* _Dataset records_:
■ ■ ■ ■ ■

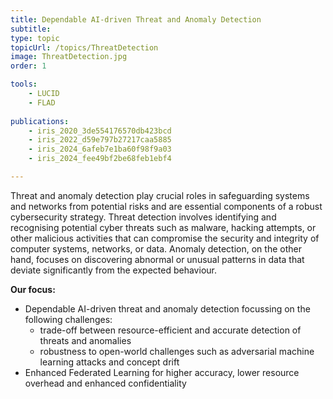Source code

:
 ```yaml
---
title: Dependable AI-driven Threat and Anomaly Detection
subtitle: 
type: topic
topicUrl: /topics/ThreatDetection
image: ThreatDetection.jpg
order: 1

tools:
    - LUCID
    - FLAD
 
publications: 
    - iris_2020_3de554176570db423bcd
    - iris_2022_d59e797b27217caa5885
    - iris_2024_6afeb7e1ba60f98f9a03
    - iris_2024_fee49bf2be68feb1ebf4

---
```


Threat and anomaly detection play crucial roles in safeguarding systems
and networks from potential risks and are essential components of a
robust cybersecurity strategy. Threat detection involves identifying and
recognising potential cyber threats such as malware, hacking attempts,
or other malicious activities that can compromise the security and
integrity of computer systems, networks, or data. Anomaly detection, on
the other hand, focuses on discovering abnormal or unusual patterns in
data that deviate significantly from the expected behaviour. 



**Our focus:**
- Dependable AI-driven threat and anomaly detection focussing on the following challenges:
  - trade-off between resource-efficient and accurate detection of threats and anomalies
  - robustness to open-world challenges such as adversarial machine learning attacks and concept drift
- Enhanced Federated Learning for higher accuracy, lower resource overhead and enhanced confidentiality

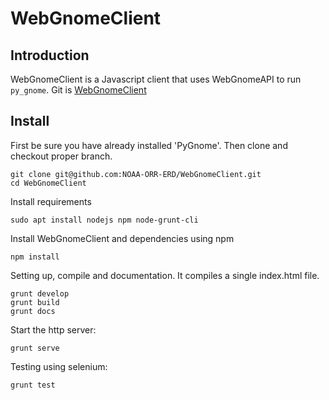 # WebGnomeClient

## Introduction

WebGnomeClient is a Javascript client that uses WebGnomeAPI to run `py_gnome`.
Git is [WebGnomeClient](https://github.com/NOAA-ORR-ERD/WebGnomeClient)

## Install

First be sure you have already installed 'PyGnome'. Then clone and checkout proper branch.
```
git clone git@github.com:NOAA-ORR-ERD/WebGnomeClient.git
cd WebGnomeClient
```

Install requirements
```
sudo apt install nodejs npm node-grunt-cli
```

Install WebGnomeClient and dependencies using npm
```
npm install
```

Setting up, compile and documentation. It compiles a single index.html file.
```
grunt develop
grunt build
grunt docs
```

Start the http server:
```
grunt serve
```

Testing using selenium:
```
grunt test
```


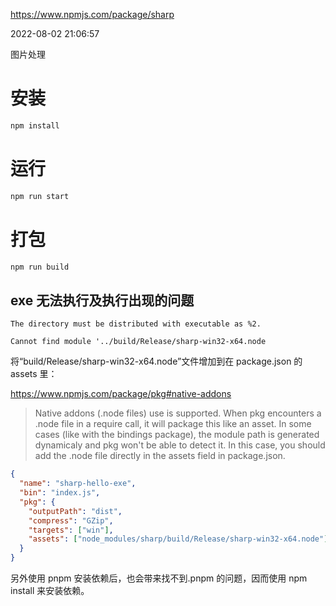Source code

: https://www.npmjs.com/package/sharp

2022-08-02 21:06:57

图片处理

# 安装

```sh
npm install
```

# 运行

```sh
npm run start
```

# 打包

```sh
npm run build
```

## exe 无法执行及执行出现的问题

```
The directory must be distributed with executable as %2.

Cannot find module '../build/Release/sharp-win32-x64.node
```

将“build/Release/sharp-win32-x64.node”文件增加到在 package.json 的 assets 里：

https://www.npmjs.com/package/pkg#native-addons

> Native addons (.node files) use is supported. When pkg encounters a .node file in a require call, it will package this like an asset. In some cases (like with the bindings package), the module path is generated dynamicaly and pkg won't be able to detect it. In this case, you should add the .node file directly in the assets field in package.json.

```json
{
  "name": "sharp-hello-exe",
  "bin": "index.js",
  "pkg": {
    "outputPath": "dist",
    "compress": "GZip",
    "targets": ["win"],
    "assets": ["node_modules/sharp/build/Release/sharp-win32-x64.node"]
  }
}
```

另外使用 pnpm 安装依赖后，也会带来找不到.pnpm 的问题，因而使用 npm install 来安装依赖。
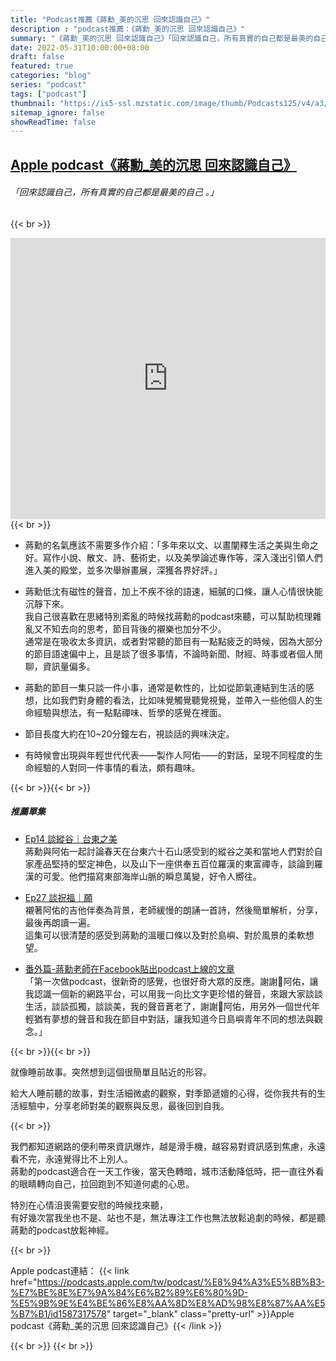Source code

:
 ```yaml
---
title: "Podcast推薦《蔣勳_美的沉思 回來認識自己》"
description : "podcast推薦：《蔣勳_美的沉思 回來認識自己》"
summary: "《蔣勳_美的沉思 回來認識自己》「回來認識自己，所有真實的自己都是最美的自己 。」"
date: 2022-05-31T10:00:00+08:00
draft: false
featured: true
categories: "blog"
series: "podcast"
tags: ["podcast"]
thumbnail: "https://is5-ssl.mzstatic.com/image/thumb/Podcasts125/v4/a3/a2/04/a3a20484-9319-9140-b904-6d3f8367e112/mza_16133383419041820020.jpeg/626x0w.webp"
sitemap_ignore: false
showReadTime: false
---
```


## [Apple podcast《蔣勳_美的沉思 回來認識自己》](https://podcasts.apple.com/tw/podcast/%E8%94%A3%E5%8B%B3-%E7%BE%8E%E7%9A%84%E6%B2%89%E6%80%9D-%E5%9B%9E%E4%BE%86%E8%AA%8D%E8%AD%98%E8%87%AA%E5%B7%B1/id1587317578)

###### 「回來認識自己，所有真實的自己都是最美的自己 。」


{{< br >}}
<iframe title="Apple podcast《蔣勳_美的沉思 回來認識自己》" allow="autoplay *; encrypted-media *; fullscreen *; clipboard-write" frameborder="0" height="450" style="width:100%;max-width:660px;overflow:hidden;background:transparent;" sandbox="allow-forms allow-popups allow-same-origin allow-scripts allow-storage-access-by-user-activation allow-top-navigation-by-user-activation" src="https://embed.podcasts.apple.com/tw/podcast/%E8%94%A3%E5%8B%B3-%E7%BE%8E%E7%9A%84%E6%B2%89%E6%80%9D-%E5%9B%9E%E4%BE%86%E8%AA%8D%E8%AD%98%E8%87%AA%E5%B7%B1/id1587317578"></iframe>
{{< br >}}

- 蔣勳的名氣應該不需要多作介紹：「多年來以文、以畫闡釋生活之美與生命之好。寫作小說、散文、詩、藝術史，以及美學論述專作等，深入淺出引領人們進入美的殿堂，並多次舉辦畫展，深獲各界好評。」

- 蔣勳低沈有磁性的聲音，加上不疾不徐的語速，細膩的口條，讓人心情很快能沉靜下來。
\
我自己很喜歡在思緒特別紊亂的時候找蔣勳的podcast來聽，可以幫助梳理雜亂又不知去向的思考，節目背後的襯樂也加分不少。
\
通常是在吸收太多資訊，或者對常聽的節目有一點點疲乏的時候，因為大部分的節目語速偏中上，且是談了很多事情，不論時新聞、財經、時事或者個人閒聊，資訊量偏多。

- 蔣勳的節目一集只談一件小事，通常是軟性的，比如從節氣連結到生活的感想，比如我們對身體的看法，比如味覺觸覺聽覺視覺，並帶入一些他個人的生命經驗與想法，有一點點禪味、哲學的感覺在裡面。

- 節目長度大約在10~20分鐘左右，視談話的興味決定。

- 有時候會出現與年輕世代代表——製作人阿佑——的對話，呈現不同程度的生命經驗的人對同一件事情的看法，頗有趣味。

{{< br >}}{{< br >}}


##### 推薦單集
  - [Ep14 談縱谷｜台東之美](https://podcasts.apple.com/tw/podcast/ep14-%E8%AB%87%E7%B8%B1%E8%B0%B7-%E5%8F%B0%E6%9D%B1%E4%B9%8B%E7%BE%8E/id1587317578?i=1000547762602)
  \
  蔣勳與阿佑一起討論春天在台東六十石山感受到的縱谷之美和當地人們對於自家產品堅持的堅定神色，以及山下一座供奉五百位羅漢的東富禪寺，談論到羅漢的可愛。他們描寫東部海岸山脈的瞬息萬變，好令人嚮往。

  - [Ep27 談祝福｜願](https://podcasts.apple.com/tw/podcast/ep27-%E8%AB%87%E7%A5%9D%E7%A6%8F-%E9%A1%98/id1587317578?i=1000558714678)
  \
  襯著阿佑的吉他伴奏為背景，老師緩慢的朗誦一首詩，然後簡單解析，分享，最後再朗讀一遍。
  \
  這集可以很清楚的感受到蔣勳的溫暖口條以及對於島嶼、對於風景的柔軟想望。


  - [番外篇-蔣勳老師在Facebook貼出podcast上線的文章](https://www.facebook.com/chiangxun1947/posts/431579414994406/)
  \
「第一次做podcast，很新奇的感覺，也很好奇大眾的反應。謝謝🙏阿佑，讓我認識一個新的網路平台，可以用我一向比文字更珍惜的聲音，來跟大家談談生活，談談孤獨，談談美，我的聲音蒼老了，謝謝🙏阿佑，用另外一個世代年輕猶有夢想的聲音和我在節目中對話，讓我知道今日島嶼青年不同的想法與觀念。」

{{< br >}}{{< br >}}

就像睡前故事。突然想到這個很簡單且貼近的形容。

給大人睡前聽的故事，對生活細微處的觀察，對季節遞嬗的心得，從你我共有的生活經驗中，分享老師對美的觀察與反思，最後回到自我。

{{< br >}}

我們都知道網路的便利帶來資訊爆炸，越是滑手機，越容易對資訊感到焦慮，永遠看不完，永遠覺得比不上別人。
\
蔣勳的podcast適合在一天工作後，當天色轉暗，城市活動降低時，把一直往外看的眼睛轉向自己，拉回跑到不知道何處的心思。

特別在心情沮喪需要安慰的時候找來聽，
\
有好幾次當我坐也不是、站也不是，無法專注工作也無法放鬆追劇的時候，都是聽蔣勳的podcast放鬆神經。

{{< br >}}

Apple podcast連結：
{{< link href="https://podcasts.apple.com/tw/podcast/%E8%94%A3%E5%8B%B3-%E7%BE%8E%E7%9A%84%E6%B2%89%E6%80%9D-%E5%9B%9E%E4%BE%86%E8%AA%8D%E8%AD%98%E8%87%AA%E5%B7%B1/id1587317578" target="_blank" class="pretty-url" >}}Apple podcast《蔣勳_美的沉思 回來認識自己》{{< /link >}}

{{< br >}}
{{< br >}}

■ ■ ■ ■ ■

* _WHAT THE TASK ASKS_: Would you copy every line of the entries in which "with" appears?

* _TASK RESULT_:
The directory must be distributed with executable as %2.
> Native addons (.node files) use is supported. When pkg encounters a .node file in a require call, it will package this like an asset. In some cases (like with the bindings package), the module path is generated dynamicaly and pkg won't be able to detect it. In this case, you should add the .node file directly in the assets field in package.json.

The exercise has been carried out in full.